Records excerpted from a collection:
*** Begin section ***

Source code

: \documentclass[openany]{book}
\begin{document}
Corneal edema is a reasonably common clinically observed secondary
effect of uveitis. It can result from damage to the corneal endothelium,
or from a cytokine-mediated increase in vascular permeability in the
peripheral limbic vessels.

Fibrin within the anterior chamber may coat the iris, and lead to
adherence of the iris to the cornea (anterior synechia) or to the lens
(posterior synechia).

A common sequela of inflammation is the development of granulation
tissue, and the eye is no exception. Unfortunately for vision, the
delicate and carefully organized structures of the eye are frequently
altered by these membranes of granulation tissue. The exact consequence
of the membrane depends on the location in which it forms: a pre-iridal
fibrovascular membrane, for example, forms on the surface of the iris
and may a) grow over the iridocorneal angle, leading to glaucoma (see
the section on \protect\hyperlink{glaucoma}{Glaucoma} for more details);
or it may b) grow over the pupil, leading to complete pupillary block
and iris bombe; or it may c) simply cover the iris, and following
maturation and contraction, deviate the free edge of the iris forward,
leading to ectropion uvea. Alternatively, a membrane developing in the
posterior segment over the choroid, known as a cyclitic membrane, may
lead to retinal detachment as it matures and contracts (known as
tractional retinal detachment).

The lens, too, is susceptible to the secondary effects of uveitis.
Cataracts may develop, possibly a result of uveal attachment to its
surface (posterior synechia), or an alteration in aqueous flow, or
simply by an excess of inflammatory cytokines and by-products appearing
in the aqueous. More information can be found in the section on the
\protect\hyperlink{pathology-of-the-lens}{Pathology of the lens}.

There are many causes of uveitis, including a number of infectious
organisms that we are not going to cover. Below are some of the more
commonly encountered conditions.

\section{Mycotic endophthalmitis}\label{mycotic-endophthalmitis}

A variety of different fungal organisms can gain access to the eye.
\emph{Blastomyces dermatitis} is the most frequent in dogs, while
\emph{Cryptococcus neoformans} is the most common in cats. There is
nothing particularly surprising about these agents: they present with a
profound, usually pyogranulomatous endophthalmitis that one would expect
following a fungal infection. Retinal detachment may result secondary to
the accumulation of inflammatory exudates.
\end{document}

*** End section ***

TASK GOAL
Your task is to return each line of the data above that contains the string "protect".

ANSWER FOR THIS EXERCISE
the section on \protect\hyperlink{glaucoma}{Glaucoma} for more details);
\protect\hyperlink{pathology-of-the-lens}{Pathology of the lens}.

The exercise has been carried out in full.